“茉儿不必如此拘谨,以后就把落枫堡当成自己的家,想干什么就干什么,需要什么只要吩咐下夜玺就可以。”落父满脸慈爱的看着蓝茉,他膝下无女,一直想要个贴心的女儿,但由于夫人常年体弱多病,只能作罢,但今天看到蓝茉后,分外喜欢。

    “恩,谢谢落伯伯,那茉儿就不跟您客套了,我们当务之急是不是先把被攞走的落伯母救回来?”

    “唉……”提起这件事,落父就忍不住叹气,憎恨自己不够强,没能保护好自己心爱的人。

    “落伯伯,您不要叹气,茉儿承诺您一定会救出落伯母的。”蓝茉举起右手郑重的承诺。

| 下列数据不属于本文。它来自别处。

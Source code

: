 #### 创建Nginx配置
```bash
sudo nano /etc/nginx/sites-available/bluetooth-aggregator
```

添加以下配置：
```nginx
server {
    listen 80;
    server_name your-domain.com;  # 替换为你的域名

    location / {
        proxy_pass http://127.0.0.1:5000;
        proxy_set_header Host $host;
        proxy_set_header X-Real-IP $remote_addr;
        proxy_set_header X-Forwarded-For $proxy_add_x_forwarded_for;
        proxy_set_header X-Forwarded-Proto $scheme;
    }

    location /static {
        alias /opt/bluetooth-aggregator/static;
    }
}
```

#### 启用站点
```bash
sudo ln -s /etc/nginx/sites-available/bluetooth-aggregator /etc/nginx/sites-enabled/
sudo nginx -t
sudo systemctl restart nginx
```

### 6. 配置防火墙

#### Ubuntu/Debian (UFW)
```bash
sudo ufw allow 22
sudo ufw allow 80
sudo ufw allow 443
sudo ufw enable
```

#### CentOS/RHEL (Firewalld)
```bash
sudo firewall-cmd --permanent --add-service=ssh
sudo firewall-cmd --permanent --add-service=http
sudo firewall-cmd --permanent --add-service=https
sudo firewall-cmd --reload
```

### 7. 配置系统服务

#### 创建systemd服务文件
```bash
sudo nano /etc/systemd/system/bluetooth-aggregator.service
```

    “茉儿,你有什么想法,说来听听。”落父闻言挑眉欣赏的看着眼前这个有主见的女孩,心里更加喜欢了,要是能讨来当儿媳妇就好了,下意识的向伫立在一旁的儿子,暧昧的捋着长长的胡须,意味深长的笑了笑。

    落夜玺浑然不觉,自从蓝茉出现后,他的目光和视线一直都集中在她身上,此刻听到自己一直苦恼多时的事情,她有办法,便好奇的望着她,等待答案。

    “拿我当诱饵啊,怎样,是个好办法吧?”蓝茉得意的笑了。

    “什么?”“不行!”几乎是异口同声的蓝父和落夜玺同时出口。

    蓝父好笑的望着,好友的诧异和夜玺那小子绝决的神色,心中暗叹,唉,他们还是对茉儿的个性了解的太少了,这丫头不去害人就啊咪咜佛了,如果让她上了心,对方一定会死的很惨的。

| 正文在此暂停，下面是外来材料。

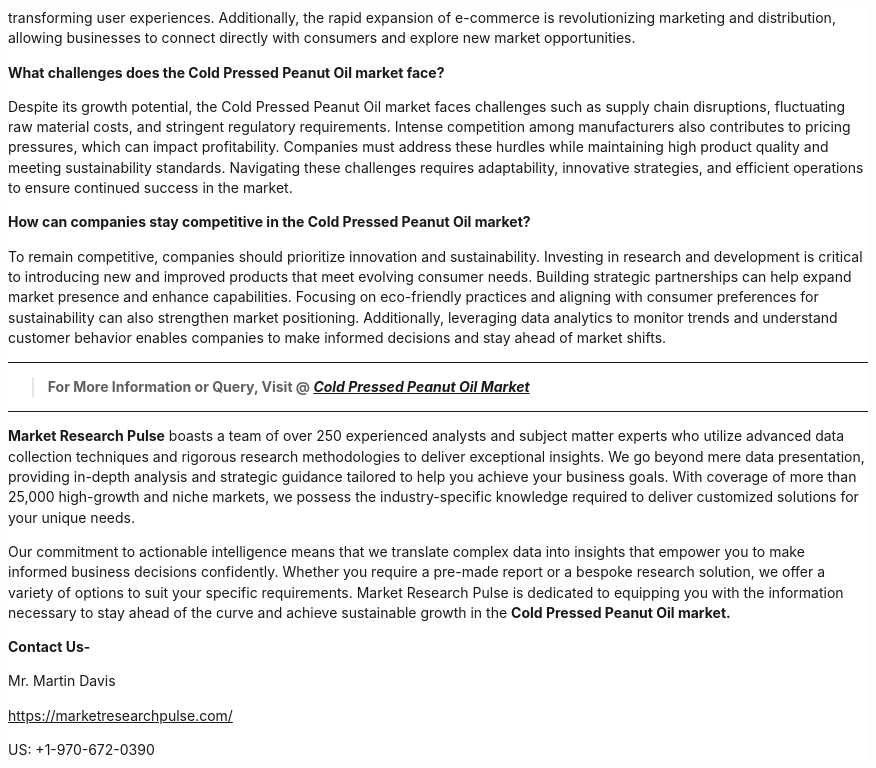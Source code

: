 transforming user experiences. Additionally, the rapid expansion of e-commerce is revolutionizing marketing and distribution, allowing businesses to connect directly with consumers and explore new market opportunities.</p><p><strong>What challenges does the Cold Pressed Peanut Oil market face?</strong></p><p>Despite its growth potential, the Cold Pressed Peanut Oil market faces challenges such as supply chain disruptions, fluctuating raw material costs, and stringent regulatory requirements. Intense competition among manufacturers also contributes to pricing pressures, which can impact profitability. Companies must address these hurdles while maintaining high product quality and meeting sustainability standards. Navigating these challenges requires adaptability, innovative strategies, and efficient operations to ensure continued success in the market.</p><p><strong>How can companies stay competitive in the Cold Pressed Peanut Oil market?</strong></p><p>To remain competitive, companies should prioritize innovation and sustainability. Investing in research and development is critical to introducing new and improved products that meet evolving consumer needs. Building strategic partnerships can help expand market presence and enhance capabilities. Focusing on eco-friendly practices and aligning with consumer preferences for sustainability can also strengthen market positioning. Additionally, leveraging data analytics to monitor trends and understand customer behavior enables companies to make informed decisions and stay ahead of market shifts.</p><hr /><blockquote><p><strong>For More Information or Query, Visit @&nbsp;<em><a href="https://marketresearchpulse.com/report/55313/cold-pressed-peanut-oil-market?utm_source=Linkedin&utm_medium=020">Cold Pressed Peanut Oil Market</a></em></strong></p></blockquote><hr /><p><strong>Market Research Pulse</strong> boasts a team of over 250 experienced analysts and subject matter experts who utilize advanced data collection techniques and rigorous research methodologies to deliver exceptional insights. We go beyond mere data presentation, providing in-depth analysis and strategic guidance tailored to help you achieve your business goals. With coverage of more than 25,000 high-growth and niche markets, we possess the industry-specific knowledge required to deliver customized solutions for your unique needs.</p><p>Our commitment to actionable intelligence means that we translate complex data into insights that empower you to make informed business decisions confidently. Whether you require a pre-made report or a bespoke research solution, we offer a variety of options to suit your specific requirements. Market Research Pulse is dedicated to equipping you with the information necessary to stay ahead of the curve and achieve sustainable growth in the <strong>Cold Pressed Peanut Oil market.</strong></p><p><strong>Contact Us-</strong></p><p>Mr. Martin Davis</p><p>https://marketresearchpulse.com/</p><p>US: +1-970-672-0390</p>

    “为什么不行?他们掳走落伯母的目的不就是为了引我现身吗?只要拿我交换,一切就都搞定了,不是吗?”蓝茉不解的看向落夜玺,拜托是救他的母亲也,反对个啥?

    “总之就是不行。”落夜玺紧紧的盯着她态度强硬的道。

    “落伯伯,小叔叔他无理取闹…...”蓝茉扁嘴拉着落父的衣衫撒娇。

    蓝父刚喝进嘴里的茶水,因她撒娇的腔调差点一口喷出去,苦笑着擦拭嘴角,暗叹:女儿白养二十多年,平日怎么从没见她对他撒娇过,唉,可悲啊!

    “茉儿,你夜玺哥哥也是为了你的安危找想啊,试想如果真拿你把你落伯母换回来了,那就换你陷入了险境啊……”落父安抚的轻拍蓝茉瘦弱的肩膀,眸光所有所思的看向儿子,他今天似乎不太正常,难道是……?突然灵光一闪,会意的笑了。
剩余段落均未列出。